1917.06.09.De Worms et Cie Bayonne
Worms & Cie
Bayonne, le 9 juin 1917
MM. Worms & Cie - Paris
Messieurs,
Nous vous accusons réception de votre lettre du 7 courant et vous confirmons la nôtre du 5. Réglementation du charbon. Le service du ravitaillement de la préfecture des Basses-Pyrénées commence à appliquer le programme établi par la circulaire ministérielle du 29 avril dernier (J. Officiel du 30 avril).
Nous avons été convoqués avant-hier soir avec les autres importateurs de Bayonne, à la Mairie, par la commission chargée de la répartition du charbon dans l'arrondissement. Après beaucoup de tâtonnements, cette commission a décidé que la quantité de charbon mise à la disposition de la municipalité de Bayonne par décision de la préfecture sur chaque arrivage serait, quel que soit l'importateur, remise par parts égales aux 5 maisons d'importation de la place qui seraient chargées de détailler les quantités attribuées entre les consommateurs locaux. La commission a fixé les frais locaux et la rémunération qui serait allouée en sus du prix de base pour livrer le charbon à la population. Sauf modification, cette majoration pour Bayonne a été fixée à 27 F la tonne, comprenant les frais de mise en entrepôt, l'octroi, le camionnage à domicile, et 10 F par tonne maximum pour le déchet, les frais généraux et le bénéfice. Il n'y a eu qu'à s'incliner devant cette proposition qui paraissait être vivement souhaitée par les trois Maisons Depeaux, Maningue et Frois, qui ne reçoivent rien.
Il semble résulter des explications fournies par le sous-préfet de Bayonne, que chaque municipalité de chef lieu de canton devra faire elle-même, sinon directement, du moins par l'intermédiaire de commerçants désignés par elle suivant la circulaire ministérielle, la fourniture du charbon aux industriels, aux établissements oubliés et aux ménages ; ce qui revient à dire qu'en fait, les importateurs ne peuvent pas traiter directement avec les acheteurs en dehors des usines travaillant pour la défense nationale, et il semble bien, quand on étudie la circulaire en question, que c'est ce qui est visé. Le représentant de M. Plisson nous a dit aujourd'hui que, depuis le commencement du mois il n'acceptait plus de commandes directement autrement que sur visa de la mairie, de la sous-préfecture, ou de la préfecture, suivant le lieu de destination.
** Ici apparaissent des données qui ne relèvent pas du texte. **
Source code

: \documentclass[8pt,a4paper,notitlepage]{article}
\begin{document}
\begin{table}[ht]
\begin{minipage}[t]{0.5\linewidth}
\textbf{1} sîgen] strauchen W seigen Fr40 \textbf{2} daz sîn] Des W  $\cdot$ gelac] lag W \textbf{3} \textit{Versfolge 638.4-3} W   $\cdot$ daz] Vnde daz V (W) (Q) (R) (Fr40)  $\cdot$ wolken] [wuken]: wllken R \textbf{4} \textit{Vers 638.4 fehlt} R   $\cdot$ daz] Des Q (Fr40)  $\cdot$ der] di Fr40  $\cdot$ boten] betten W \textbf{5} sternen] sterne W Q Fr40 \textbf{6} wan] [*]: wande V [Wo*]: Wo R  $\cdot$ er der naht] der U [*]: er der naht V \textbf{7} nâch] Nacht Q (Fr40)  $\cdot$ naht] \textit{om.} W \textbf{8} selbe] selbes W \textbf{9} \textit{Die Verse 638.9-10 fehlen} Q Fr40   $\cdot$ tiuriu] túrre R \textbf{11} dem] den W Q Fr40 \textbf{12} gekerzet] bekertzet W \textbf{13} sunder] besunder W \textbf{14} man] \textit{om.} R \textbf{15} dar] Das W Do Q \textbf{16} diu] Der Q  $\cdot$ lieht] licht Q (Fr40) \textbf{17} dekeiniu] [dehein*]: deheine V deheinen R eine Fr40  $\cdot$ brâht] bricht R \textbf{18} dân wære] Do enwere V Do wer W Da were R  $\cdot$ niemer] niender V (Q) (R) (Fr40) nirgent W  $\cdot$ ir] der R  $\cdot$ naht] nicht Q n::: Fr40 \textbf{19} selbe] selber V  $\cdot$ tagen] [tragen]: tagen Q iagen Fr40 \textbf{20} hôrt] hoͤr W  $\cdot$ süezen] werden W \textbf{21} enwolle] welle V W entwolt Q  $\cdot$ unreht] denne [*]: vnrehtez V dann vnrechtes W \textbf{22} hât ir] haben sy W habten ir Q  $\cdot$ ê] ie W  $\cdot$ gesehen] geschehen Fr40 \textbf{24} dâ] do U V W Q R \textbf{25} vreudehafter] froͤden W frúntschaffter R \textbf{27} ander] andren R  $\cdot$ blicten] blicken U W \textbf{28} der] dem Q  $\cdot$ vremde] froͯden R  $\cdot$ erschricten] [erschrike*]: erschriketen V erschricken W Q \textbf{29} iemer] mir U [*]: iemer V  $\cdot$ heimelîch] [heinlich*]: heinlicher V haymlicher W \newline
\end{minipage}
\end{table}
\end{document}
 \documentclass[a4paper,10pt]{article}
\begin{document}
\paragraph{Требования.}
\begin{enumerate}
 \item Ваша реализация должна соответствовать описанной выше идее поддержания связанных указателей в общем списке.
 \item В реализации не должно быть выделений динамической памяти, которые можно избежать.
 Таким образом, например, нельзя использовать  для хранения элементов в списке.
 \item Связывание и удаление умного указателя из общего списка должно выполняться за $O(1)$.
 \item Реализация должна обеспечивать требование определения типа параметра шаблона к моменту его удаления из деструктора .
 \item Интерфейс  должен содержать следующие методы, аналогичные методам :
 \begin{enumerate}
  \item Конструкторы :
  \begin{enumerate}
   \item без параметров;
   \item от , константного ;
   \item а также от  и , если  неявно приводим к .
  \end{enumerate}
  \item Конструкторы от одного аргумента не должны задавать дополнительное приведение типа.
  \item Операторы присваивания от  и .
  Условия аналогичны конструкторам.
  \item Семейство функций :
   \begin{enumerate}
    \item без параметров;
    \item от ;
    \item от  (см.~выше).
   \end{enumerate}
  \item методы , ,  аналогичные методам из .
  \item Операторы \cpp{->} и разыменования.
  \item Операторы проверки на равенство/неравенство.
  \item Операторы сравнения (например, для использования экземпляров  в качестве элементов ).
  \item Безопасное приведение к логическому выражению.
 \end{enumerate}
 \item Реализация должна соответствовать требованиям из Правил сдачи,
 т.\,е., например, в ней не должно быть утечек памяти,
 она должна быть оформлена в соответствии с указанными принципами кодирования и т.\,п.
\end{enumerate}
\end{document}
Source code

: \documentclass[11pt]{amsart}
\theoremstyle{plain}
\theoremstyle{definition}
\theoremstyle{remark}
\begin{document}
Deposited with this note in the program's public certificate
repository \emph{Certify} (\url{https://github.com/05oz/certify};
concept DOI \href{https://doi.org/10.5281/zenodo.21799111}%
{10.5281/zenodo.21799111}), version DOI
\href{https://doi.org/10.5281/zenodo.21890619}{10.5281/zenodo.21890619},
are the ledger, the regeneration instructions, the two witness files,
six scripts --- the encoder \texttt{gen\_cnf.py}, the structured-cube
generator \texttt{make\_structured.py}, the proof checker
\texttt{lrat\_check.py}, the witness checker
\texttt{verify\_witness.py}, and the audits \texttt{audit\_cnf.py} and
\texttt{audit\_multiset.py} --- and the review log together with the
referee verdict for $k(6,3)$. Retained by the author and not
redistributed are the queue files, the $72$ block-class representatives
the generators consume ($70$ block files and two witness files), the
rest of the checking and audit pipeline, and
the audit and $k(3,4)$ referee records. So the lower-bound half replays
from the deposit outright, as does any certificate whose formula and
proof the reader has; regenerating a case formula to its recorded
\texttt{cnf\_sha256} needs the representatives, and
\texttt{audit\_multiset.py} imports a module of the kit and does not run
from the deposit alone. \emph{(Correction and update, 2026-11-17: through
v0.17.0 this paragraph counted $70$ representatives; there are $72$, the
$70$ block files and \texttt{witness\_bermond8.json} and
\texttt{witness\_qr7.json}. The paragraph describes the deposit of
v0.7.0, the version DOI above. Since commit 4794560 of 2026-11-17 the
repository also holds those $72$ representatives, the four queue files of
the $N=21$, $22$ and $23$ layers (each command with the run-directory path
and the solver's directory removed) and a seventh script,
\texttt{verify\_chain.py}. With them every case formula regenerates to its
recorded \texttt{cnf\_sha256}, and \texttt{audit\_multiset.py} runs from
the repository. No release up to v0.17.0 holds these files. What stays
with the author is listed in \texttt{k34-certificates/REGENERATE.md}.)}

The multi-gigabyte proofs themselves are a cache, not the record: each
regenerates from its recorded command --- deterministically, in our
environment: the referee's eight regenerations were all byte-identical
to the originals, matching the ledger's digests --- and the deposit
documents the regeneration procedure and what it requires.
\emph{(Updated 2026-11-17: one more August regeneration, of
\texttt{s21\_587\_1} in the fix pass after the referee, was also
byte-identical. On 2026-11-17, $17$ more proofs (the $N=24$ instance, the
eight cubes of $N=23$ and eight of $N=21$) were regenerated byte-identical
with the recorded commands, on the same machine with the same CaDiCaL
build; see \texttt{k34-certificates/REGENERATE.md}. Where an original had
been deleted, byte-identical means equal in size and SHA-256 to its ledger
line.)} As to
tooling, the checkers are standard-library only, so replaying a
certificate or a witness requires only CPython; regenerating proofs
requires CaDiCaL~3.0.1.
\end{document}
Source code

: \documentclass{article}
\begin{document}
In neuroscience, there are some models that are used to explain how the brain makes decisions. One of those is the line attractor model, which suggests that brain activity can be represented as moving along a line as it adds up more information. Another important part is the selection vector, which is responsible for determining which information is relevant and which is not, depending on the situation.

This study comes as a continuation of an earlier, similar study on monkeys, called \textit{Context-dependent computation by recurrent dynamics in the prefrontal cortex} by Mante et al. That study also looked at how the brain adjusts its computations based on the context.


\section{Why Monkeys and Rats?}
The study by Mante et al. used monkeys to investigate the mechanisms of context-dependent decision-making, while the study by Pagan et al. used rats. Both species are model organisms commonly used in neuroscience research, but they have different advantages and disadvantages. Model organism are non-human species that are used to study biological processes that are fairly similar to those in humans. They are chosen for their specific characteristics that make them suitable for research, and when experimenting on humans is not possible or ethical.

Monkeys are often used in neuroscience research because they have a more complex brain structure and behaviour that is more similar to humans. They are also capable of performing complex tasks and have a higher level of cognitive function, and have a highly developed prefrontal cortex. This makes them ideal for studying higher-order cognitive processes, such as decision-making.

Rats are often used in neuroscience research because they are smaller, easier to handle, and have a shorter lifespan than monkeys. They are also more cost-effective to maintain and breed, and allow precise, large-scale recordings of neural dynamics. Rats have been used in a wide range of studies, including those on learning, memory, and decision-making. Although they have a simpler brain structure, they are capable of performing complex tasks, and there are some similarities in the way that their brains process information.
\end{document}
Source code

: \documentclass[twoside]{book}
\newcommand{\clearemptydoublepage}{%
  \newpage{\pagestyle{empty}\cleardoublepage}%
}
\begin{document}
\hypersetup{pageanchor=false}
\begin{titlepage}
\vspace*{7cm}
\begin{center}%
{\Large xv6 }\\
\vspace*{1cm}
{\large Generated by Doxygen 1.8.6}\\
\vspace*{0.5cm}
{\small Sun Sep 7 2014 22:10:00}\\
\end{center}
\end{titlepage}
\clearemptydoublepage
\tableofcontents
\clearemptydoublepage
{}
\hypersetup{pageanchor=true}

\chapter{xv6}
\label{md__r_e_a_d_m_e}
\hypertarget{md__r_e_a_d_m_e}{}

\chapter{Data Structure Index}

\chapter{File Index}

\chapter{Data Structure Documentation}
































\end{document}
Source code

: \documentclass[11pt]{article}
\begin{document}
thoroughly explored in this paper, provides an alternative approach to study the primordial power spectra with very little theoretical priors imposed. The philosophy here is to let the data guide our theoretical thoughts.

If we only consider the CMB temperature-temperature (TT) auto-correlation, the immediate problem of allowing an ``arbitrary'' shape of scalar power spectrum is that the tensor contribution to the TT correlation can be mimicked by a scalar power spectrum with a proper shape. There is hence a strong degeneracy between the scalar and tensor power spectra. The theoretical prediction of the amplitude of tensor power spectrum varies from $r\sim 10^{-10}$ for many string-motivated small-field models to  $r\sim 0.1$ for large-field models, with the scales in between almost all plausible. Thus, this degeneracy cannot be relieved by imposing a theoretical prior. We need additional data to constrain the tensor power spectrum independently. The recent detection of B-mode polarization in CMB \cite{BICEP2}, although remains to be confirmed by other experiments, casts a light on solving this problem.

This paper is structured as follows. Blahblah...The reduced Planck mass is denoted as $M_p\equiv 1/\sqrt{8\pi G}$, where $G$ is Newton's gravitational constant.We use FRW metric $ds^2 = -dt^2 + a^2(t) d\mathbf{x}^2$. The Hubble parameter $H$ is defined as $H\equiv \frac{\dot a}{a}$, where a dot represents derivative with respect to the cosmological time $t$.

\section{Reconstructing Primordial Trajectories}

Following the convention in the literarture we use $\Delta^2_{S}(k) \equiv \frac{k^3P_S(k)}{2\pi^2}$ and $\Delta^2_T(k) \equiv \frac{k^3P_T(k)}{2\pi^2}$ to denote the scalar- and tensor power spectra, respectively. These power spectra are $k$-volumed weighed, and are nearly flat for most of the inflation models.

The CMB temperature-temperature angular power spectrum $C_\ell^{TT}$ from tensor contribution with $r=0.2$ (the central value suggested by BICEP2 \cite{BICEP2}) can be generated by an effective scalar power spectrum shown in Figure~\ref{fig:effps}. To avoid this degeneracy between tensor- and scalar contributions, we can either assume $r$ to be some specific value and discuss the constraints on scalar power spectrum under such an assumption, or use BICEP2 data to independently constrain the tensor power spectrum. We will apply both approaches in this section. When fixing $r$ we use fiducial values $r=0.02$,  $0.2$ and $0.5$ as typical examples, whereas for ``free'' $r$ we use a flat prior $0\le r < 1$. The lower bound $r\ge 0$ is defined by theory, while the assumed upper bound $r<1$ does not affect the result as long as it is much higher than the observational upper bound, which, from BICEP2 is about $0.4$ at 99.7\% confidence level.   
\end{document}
Cette organisation, telle qu'elle est conçue, mène inévitablement à la création de la carte de charbon.
Pour l'instant, en ce qui nous concerne, nous n'avons pas encore eu à prendre position, étant obligés de répondre aux demandes que nous recevons que nous n'avons pas de disponible, lorsqu'il s'agit d'acheteurs notables, ou bien, s'il s'agit de particuliers, qu'ils doivent s'adresser à la mairie de leur localité. Mais nous ne voyons guère le moyen d'opérer différemment que ne le fait la Société franco anglaise du moment qu'on entend appliquer la circulaire du 29 avril.
Il est certain que si l'on ne considère que la circulaire du 18 avril, adressée aux importateurs, et dans laquelle le ministre les informe qu'il contrôlera les destinations, sauf à y apporter des modifications, il y a contradiction entre les deux circulaires, mais il semble logique d'admettre que c'est la dernière en date qui est de beaucoup la plus importante, d'autant plus que celle du 18 avril ne s'adressait qu'aux importateurs, tandis que celle du 29 avril s'adressait aux autorités départementales chargées du ravitaillement.
En tout cas nous attendons de connaître votre manière de voir pour savoir ce que nous devons faire.
Agréez, Messieurs, nos sincères salutations.